As of 2023, the Pathfinders had visited approximately 60 of the country’s 411 high schools (15%) (SP Website). The Pathfinders’ 90-min visit is framed as a supplement to existing learning about the Sámi in schools (Länsman 2014; SK Report 2007). Prior to commencing their school visits, SUAS provides the Pathfinders with a six-week intensive course at the start of the semester. This course covers Sámi literature, history and politics, Duodji,1 religion, reindeer-herding and cultural understanding. It also includes presentation skills and training on how to handle “difficult” or “uncomfortable” situations.

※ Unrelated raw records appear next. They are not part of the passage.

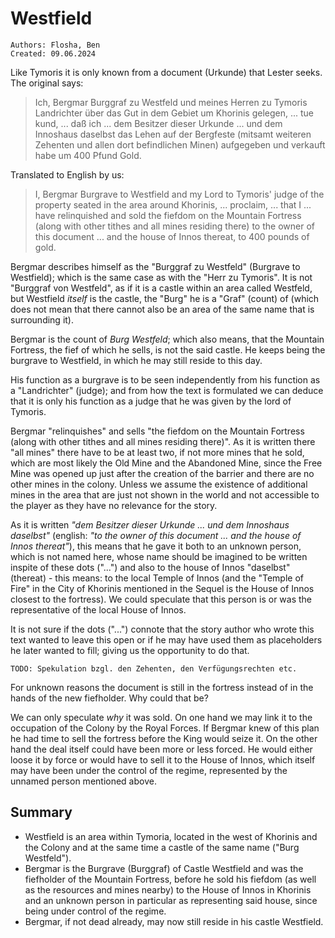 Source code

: # Westfield

``Authors: Flosha, Ben``  
``Created: 09.06.2024``  

Like Tymoris it is only known from a document (Urkunde) that Lester seeks. The original says:

> Ich, Bergmar Burggraf zu Westfeld und meines Herren zu Tymoris Landrichter über das Gut in dem Gebiet um Khorinis gelegen, ... tue kund, ... daß ich ... dem Besitzer dieser Urkunde ... und dem Innoshaus daselbst das Lehen auf der Bergfeste (mitsamt weiteren Zehenten und allen dort befindlichen Minen) aufgegeben und verkauft habe um 400 Pfund Gold.

Translated to English by us:
> I, Bergmar Burgrave to Westfield and my Lord to Tymoris' judge of the property seated in the area around Khorinis, ... proclaim, ... that I ... have relinquished and sold the fiefdom on the Mountain Fortress (along with other tithes and all mines residing there) to the owner of this document ... and the house of Innos thereat, to 400 pounds of gold.

Bergmar describes himself as the "Burggraf zu Westfeld" (Burgrave to Westfield); which is the same case as with the "Herr zu Tymoris". It is not "Burggraf von Westfeld", as if it is a castle within an area called Westfeld, but Westfield *itself* is the castle, the "Burg" he is a "Graf" (count) of (which does not mean that there cannot also be an area of the same name that is surrounding it).  

Bergmar is the count of *Burg Westfeld*; which also means, that the Mountain Fortress, the fief of which he sells, is not the said castle. He keeps being the burgrave to Westfield, in which he may still reside to this day.

His function as a burgrave is to be seen independently from his function as a "Landrichter" (judge); and from how the text is formulated we can deduce that it is only his function as a judge that he was given by the lord of Tymoris.

Bergmar "relinquishes" and sells "the fiefdom on the Mountain Fortress (along with other tithes and all mines residing there)". As it is written there "all mines" there have to be at least two, if not more mines that he sold, which are most likely the Old Mine and the Abandoned Mine, since the Free Mine was opened up just after the creation of the barrier and there are no other mines in the colony. Unless we assume the existence of additional mines in the area that are just not shown in the world and not accessible to the player as they have no relevance for the story.

As it is written *"dem Besitzer dieser Urkunde ... und dem Innoshaus daselbst"* (english: *"to the owner of this document ... and the house of Innos thereat"*), this means that he gave it both to an unknown person, which is not named here, whose name should be imagined to be written inspite of these dots ("...") and also to the house of Innos "daselbst" (thereat) - this means: to the local Temple of Innos (and the "Temple of Fire" in the City of Khorinis mentioned in the Sequel is the House of Innos closest to the fortress). We could speculate that this person is or was the representative of the local House of Innos.

It is not sure if the dots ("...") connote that the story author who wrote this text wanted to leave this open or if he may have used them as placeholders he later wanted to fill; giving us the opportunity to do that.

``TODO: Spekulation bzgl. den Zehenten, den Verfügungsrechten etc.``

For unknown reasons the document is still in the fortress instead of in the hands of the new fiefholder. Why could that be?

We can only speculate *why* it was sold. On one hand we may link it to the occupation of the Colony by the Royal Forces. If Bergmar knew of this plan he had time to sell the fortress before the King would seize it. On the other hand the deal itself could have been more or less forced. He would either loose it by force or would have to sell it to the House of Innos, which itself may have been under the control of the regime, represented by the unnamed person mentioned above.


## Summary

* Westfield is an area within Tymoria, located in the west of Khorinis and the Colony and at the same time a castle of the same name ("Burg Westfeld").
* Bergmar is the Burgrave (Burggraf) of Castle Westfield and was the fiefholder of the Mountain Fortress, before he sold his fiefdom (as well as the resources and mines nearby) to the House of Innos in Khorinis and an unknown person in particular as representing said house, since being under control of the regime.
* Bergmar, if not dead already, may now still reside in his castle Westfield.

Additionally, the Pathfinders are encouraged to include their personal stories. This is based on the understanding that pupils become more invested in the content if it has a personal aspect (emotion), rather than if they are listening to information (cognitive only) (SK Report 2007). The SK Report (2007), the only publicly available evaluation of the initiative, explains cognitive information as “dry facts” about Indigenous People, Sámi conditions, language, history and Sámi statistics. Examples of information with emotional content are joik,2 myths, rituals and modern Sámi music (SK Report 2007, p. 48). However, the SK Report notes that there can be no guarantee that the Pathfinders’ lecture will positively affect pupils’ attitudes towards the Sámi. Additionally, the report does not measure pupils’ attitudes towards the Sámi prior to or after the Pathfinders’ visit.

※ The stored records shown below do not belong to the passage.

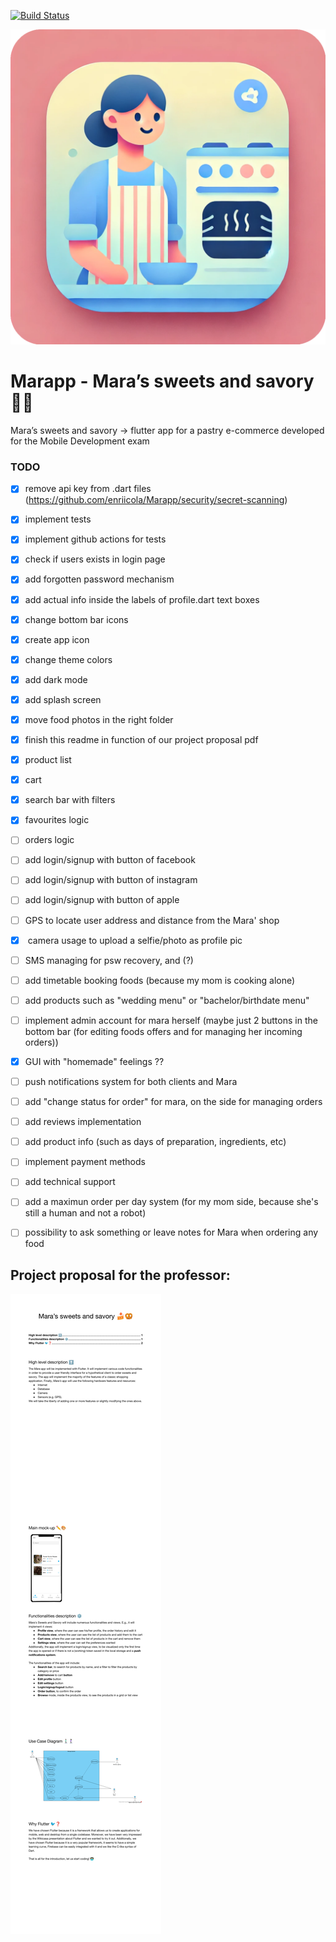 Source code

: <a href="https://github.com/enriicola/Marapp/actions"><img src="https://github.com/enriicola/Marapp/workflows/flutter/badge.svg" alt="Build Status"></a>

<!-- sudo gem install -n /usr/local/bin cocoapods -->
![Marapp](assets/marapp.png)

# Marapp - Mara’s sweets and savory 🍰🥨
Mara’s sweets and savory -> flutter app for a pastry e-commerce developed for the Mobile Development exam

### TODO
- [x] remove api key from .dart files (https://github.com/enriicola/Marapp/security/secret-scanning)
- [x] implement tests
- [x] implement github actions for tests
- [x] check if users exists in login page
- [x] add forgotten password mechanism
- [x] add actual info inside the labels of profile.dart text boxes
- [x] change bottom bar icons
- [x] create app icon 
- [x] change theme colors
- [x] add dark mode
- [x] add splash screen
- [x] move food photos in the right folder
- [x] finish this readme in function of our project proposal pdf
- [x] product list
- [x] cart
- [x] search bar with filters
- [x] favourites logic
- [ ] orders logic
- [ ] add login/signup with button of facebook
- [ ] add login/signup with button of instagram 
- [ ] add login/signup with button of apple
- [ ] GPS to locate user address and distance from the Mara' shop
- [x]  camera usage to upload a selfie/photo as profile pic
- [ ] SMS managing for psw recovery, and (?)
- [ ] add timetable booking foods (because my mom is cooking alone)
- [ ] add products such as "wedding menu" or "bachelor/birthdate menu"
- [ ] implement admin account for mara herself (maybe just 2 buttons in the bottom bar (for editing foods offers and for managing her incoming orders))
- [x] GUI with "homemade" feelings ??
- [ ] push notifications system for both clients and Mara
- [ ] add "change status for order" for mara, on the side for managing orders
- [ ] add reviews implementation
- [ ] add product info (such as days of preparation, ingredients, etc)
- [ ] implement payment methods
- [ ] add technical support
- [ ] add a maximun order per day system (for my mom side, because she's still a human and not a robot)
- [ ] possibility to ask something or leave notes for Mara when ordering any food



## Project proposal for the professor:
![ProjectProposal](Pezzano_Castagna-ProjectProposal-merged.jpg)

Undoubtedly, the Pathfinders provide a unique form of Indigenous Education because they not only offer knowledge about the Sámi but direct contact with the Sámi. The SK Report (2007) describes the encounter between the Sámi Pathfinders and Norwegian youth as a “meeting”. By holding lectures for Norwegian high school pupils (and their teachers), they engage in a communicative encounter with Norwegian youth that has the potential to be particularly effective in the transmission of knowledge. This interpersonal peer-to-peer communication is considered central to increasing the possibility of changes in majority pupils’ attitudes and assumptions about the Sámi (NIM 2022; SK Report 2007). Subsequently, the Pathfinders provide Indigenous Education that is potentially transformative. However, due to an absence of empirical data, it cannot be known if pupils’ attitudes and assumptions about the Sámi are positively altered after the Pathfinders’ visit.

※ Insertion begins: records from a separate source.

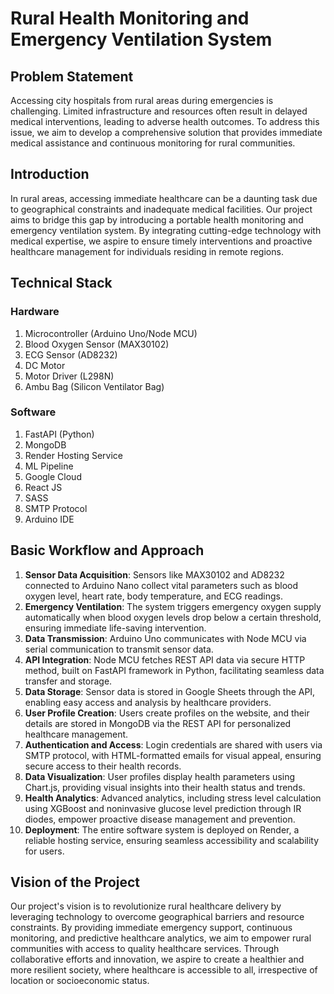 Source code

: # Rural Health Monitoring and Emergency Ventilation System

## Problem Statement
Accessing city hospitals from rural areas during emergencies is challenging. Limited infrastructure and resources often result in delayed medical interventions, leading to adverse health outcomes. To address this issue, we aim to develop a comprehensive solution that provides immediate medical assistance and continuous monitoring for rural communities.

## Introduction
In rural areas, accessing immediate healthcare can be a daunting task due to geographical constraints and inadequate medical facilities. Our project aims to bridge this gap by introducing a portable health monitoring and emergency ventilation system. By integrating cutting-edge technology with medical expertise, we aspire to ensure timely interventions and proactive healthcare management for individuals residing in remote regions.

## Technical Stack
### Hardware
1. Microcontroller (Arduino Uno/Node MCU)
2. Blood Oxygen Sensor (MAX30102)
3. ECG Sensor (AD8232)
4. DC Motor
5. Motor Driver (L298N)
6. Ambu Bag (Silicon Ventilator Bag)

### Software
1. FastAPI (Python)
2. MongoDB
3. Render Hosting Service
4. ML Pipeline
5. Google Cloud
6. React JS
7. SASS
8. SMTP Protocol
9. Arduino IDE

## Basic Workflow and Approach
1. **Sensor Data Acquisition**: Sensors like MAX30102 and AD8232 connected to Arduino Nano collect vital parameters such as blood oxygen level, heart rate, body temperature, and ECG readings.
2. **Emergency Ventilation**: The system triggers emergency oxygen supply automatically when blood oxygen levels drop below a certain threshold, ensuring immediate life-saving intervention.
3. **Data Transmission**: Arduino Uno communicates with Node MCU via serial communication to transmit sensor data.
4. **API Integration**: Node MCU fetches REST API data via secure HTTP method, built on FastAPI framework in Python, facilitating seamless data transfer and storage.
5. **Data Storage**: Sensor data is stored in Google Sheets through the API, enabling easy access and analysis by healthcare providers.
6. **User Profile Creation**: Users create profiles on the website, and their details are stored in MongoDB via the REST API for personalized healthcare management.
7. **Authentication and Access**: Login credentials are shared with users via SMTP protocol, with HTML-formatted emails for visual appeal, ensuring secure access to their health records.
8. **Data Visualization**: User profiles display health parameters using Chart.js, providing visual insights into their health status and trends.
9. **Health Analytics**: Advanced analytics, including stress level calculation using XGBoost and noninvasive glucose level prediction through IR diodes, empower proactive disease management and prevention.
10. **Deployment**: The entire software system is deployed on Render, a reliable hosting service, ensuring seamless accessibility and scalability for users.

## Vision of the Project
Our project's vision is to revolutionize rural healthcare delivery by leveraging technology to overcome geographical barriers and resource constraints. By providing immediate emergency support, continuous monitoring, and predictive healthcare analytics, we aim to empower rural communities with access to quality healthcare services. Through collaborative efforts and innovation, we aspire to create a healthier and more resilient society, where healthcare is accessible to all, irrespective of location or socioeconomic status.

1.2. Indigenous Education in Norway

Indigenous Education is about the politics of recognition and knowledge production (Nakata et al. 2012; Sollid and Olsen 2019). It is intimately tied to Indigenous self-determination and decolonisation (Somby and Olsen 2022). Globally, Indigenous Education is connected to decolonisation efforts (Kuokkanen 2000; Olsen 2016), which emphasise “ways of knowing, thinking and being that disrupt coloniality”(Silva et al. 2021, p. 389). Indigenous Education is also about improving the everyday lives of Indigenous People and communities and promoting and ensuring Indigenous futures. According to Sámi-Norwegian scholars, Johnsen-Swart and Fønnebø (2023), the Norwegian Curriculum (LK20) is part of Sámi decolonial efforts. Other Norwegian scholars recognise that the curriculum is a colonial text. They explain that despite Sami culture and history having an increased position in the curriculum, it is still secondary to the general guidelines that are provided and conceptual constructs employed (Holander and Høvik 2023). For instance, Haugen (2021) states that the Norwegian curricula have used the majority cultural context as a natural frame of reference. This is seen in LK20s Core Curriculum document, which gives prominence to human rights and Christian values (MER 2017). Recognition of Eurocentric overtones in other colonial contexts have also been identified (see Gaudry and Lorenz 2018). Consequently, Holander and Høvik (2023) clarifies that the indigenisation of the Norwegian curriculum is inevitably positioned within structural power relations. As a result, the Sámi, and Indigenous Peoples generally, are constantly in a relationship of negotiation and consultation with the State (Broderstad 2014, 2022).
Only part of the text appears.